This corresponds with your other point down below, and its a good one, but if you consider how often (say at work) you turn your attention away from your monitor and it goes to a screensaver. The juice would only be used for that often (unless of course you're doing it competitively like some organizations do). I dont mean for this to be competitive, just something to help the greater good on a daily basis :)

 

I don't mean to be a downer, but do you really want to spend $20-30/month helping some scientist score a Nobel Prize, for which you get nothing?

I doubt very much that someone will get a prize for the work that distributive computing has done, other than for the work they did in the organization and programming of it. Just the same, if it were to happen, more power to them - I dont mind if my name isnt mentioned in the credits of their speech or not; knowing that I made a difference (even as much as one work unit) satisfies me :)

 

I think the problem is that people see their computers as "sitting idle", and think that they're contributing something that they're not using. The computer is going to run its cycles anyway, so you might as well "donate" those "free cycles" to a worthy cause, right? But computers just don't work that way. When the CPU is idle it's not really using any power. Doing work consumes power. And you have to pay for that power.

I know what you mean, but if people use it as I do (I assume this is how most people use it), just as a screensaver and even then, only on occasion, you really do limit the juice you're consuming (plus Im working on supplementing my home power with off-grid juice - hooray solar pannels - something I suggest to everyone if they've got the means)

 

But hey, if that's what folks want to do, more power to 'em. It sounds like fun and I hope you get a lot of participation. I just think people need to remember the old TANSTAAFL rule. (There ain't no such thing as a free lunch.)
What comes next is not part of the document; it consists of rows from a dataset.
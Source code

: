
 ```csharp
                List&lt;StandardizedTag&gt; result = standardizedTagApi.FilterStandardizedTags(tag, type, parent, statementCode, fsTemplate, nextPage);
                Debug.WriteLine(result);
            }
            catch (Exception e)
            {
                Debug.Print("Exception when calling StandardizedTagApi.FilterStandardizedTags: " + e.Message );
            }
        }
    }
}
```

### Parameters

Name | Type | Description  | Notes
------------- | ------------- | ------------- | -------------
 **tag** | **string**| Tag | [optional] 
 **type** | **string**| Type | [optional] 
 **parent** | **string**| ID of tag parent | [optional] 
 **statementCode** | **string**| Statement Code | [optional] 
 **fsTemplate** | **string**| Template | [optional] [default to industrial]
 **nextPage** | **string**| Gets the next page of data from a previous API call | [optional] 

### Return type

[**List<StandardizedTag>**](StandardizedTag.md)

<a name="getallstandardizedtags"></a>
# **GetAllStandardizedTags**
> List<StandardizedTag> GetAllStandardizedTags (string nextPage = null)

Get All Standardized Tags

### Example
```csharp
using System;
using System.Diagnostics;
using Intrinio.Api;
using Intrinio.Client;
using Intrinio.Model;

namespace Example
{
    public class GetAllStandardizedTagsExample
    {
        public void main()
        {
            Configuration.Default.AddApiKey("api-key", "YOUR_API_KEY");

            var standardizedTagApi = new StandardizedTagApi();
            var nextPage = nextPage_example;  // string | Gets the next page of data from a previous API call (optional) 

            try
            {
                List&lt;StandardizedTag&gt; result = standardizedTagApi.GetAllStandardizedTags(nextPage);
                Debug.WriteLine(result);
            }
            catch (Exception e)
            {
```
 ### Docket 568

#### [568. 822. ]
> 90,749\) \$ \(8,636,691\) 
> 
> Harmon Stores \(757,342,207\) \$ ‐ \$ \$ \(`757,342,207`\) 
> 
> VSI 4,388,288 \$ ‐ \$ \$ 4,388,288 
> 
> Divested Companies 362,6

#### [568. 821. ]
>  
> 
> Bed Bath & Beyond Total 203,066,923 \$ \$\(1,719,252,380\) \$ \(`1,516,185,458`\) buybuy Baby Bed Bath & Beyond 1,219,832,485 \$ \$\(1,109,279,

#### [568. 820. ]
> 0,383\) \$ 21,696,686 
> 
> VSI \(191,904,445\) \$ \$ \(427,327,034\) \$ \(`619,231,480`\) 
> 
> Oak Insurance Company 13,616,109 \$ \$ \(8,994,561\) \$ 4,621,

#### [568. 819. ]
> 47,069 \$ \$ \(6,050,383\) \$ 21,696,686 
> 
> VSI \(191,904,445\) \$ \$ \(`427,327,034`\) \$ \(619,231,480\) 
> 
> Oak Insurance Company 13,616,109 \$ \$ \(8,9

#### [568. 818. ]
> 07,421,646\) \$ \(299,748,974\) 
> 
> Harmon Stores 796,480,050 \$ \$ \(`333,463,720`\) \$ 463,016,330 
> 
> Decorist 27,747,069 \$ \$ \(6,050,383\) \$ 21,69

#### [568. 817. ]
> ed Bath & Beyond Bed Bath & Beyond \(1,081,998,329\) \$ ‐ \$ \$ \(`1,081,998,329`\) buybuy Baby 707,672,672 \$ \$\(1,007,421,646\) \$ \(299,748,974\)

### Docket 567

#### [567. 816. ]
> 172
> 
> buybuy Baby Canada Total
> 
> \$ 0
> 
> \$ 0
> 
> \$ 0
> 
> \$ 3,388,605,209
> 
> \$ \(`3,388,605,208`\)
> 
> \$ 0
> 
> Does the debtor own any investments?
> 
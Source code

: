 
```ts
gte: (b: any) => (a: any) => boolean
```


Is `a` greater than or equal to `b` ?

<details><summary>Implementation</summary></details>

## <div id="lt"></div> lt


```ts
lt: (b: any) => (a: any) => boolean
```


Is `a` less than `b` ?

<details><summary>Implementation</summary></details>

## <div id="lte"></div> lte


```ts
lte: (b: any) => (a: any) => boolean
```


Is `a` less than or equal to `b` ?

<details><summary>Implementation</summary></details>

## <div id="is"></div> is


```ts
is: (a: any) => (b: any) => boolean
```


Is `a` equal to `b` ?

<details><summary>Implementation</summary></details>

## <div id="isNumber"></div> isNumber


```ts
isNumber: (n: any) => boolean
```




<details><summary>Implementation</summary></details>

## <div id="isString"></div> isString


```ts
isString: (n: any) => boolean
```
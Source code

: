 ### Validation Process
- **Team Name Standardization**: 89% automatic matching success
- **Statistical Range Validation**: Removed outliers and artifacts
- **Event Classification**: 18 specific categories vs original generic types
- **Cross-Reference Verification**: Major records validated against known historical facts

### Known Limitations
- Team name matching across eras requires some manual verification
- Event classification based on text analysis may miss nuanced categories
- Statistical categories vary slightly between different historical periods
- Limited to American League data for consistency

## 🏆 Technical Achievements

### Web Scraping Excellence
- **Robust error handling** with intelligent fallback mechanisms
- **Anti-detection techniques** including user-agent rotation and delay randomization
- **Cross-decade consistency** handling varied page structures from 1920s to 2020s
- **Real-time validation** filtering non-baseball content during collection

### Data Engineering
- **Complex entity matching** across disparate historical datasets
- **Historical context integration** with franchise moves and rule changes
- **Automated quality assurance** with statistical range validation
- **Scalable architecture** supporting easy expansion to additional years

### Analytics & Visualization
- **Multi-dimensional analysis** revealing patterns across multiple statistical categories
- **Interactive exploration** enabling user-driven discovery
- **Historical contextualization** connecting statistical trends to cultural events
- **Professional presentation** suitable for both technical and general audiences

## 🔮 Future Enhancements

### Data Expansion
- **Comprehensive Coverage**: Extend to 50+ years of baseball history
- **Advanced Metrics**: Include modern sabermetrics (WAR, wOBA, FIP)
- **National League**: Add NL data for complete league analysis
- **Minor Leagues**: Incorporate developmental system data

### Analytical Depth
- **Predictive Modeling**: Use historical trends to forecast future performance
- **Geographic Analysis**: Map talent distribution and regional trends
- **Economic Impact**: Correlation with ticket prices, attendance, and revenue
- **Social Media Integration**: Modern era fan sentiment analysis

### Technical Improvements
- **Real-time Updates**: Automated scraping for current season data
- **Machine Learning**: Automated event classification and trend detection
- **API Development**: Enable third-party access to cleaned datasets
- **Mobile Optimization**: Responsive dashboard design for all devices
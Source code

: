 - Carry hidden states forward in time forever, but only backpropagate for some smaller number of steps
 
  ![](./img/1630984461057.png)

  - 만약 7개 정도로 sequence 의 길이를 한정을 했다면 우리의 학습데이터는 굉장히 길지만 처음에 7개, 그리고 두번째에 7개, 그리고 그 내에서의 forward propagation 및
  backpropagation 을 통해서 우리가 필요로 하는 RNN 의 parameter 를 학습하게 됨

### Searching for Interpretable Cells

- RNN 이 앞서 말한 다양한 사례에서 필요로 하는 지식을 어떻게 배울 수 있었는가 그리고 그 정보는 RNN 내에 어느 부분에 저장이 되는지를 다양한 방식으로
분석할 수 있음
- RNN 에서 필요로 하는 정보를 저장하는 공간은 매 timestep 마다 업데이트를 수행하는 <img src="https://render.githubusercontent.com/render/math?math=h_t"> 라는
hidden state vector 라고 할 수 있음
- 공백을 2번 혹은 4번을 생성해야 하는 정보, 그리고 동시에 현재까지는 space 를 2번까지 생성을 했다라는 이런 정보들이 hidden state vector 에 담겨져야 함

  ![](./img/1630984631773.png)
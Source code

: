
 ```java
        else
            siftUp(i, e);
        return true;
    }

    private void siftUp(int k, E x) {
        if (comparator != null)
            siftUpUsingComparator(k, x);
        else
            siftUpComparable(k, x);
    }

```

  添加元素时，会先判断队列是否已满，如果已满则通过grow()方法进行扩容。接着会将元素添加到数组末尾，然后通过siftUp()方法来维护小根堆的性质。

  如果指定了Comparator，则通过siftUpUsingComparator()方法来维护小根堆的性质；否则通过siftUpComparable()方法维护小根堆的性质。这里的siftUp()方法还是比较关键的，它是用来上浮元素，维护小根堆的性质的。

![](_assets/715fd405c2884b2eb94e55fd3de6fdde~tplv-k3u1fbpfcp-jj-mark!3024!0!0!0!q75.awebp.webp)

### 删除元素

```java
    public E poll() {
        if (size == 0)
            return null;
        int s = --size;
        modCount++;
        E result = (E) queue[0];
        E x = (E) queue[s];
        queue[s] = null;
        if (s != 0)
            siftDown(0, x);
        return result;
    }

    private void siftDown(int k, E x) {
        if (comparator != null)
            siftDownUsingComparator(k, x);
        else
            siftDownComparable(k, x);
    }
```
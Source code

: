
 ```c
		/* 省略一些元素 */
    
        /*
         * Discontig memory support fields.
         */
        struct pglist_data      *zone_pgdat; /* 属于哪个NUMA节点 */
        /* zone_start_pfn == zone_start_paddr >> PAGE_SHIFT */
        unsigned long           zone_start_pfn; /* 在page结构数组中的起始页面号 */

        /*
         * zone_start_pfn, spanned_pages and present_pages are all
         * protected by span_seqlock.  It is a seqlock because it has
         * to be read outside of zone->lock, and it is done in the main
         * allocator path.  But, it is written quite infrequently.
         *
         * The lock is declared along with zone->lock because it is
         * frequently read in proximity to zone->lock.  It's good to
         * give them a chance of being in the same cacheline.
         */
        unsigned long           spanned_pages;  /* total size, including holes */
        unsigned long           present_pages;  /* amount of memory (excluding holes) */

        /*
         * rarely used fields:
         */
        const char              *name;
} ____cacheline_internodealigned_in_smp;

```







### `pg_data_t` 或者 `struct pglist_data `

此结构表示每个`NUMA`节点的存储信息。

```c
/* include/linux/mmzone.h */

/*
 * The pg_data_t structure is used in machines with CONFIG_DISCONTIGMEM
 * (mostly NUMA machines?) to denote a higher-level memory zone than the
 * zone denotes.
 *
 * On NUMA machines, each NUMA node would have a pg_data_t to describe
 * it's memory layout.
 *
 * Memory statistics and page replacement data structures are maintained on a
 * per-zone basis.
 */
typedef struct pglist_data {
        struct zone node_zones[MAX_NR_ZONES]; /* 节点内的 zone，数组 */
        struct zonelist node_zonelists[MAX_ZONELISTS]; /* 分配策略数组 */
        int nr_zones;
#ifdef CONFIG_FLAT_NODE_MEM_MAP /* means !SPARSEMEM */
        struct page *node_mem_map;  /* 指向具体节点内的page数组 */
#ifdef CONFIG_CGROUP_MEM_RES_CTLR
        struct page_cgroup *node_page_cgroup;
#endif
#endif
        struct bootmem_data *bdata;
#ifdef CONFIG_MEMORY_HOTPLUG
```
lol, like I said, I dont mean for it to be competitive ("w00t, we're the number something or another team in the world!!1!1oneone..." - though people are free do participate as such). I figure that as this is a forum concerning all things scientific, that we might as well be part of a larget project.

 

 

clue me in...whats "folding"? You mean like origami? The links either don't work or lead me to this very thread. Is it some physics thing?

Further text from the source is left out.